### Work to be completed
Copy the records below word for word. Stop after the line that contains "这个巨大的星云非常微弱，我认".

### Data to use
________
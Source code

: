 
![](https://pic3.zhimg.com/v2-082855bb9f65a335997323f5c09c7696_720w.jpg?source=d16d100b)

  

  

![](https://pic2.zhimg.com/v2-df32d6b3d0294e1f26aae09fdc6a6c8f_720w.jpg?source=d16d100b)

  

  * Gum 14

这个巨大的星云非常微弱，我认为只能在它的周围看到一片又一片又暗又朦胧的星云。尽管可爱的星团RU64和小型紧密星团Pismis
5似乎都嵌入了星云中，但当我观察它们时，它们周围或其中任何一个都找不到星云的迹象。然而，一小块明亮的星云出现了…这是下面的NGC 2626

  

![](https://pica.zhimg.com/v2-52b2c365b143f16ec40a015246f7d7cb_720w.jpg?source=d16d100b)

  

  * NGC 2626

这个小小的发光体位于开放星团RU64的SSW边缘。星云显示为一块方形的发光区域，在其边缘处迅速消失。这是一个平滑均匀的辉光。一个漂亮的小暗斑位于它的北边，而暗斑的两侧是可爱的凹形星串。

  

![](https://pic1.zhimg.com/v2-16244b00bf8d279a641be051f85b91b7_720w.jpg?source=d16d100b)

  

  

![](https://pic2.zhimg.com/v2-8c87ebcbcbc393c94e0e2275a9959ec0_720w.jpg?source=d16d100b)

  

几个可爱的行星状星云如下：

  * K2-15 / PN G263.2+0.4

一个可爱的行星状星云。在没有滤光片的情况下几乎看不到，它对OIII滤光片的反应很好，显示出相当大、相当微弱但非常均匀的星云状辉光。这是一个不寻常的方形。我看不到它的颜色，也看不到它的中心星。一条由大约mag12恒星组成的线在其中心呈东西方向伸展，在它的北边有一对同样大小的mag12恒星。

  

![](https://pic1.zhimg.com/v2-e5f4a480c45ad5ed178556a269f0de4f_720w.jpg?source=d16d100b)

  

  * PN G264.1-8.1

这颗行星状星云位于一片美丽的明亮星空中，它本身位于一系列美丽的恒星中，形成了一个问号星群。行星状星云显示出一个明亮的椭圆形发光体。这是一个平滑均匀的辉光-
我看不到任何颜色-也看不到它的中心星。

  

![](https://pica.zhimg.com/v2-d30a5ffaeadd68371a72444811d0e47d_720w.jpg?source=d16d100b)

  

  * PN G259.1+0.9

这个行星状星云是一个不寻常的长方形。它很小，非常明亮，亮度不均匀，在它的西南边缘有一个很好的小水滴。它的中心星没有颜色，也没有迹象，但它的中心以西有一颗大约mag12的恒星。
________
### Result for this task
Source code

: 
![](https://pic3.zhimg.com/v2-082855bb9f65a335997323f5c09c7696_720w.jpg?source=d16d100b)

  

  

![](https://pic2.zhimg.com/v2-df32d6b3d0294e1f26aae09fdc6a6c8f_720w.jpg?source=d16d100b)

  

  * Gum 14

这个巨大的星云非常微弱，我认为只能在它的周围看到一片又一片又暗又朦胧的星云。尽管可爱的星团RU64和小型紧密星团Pismis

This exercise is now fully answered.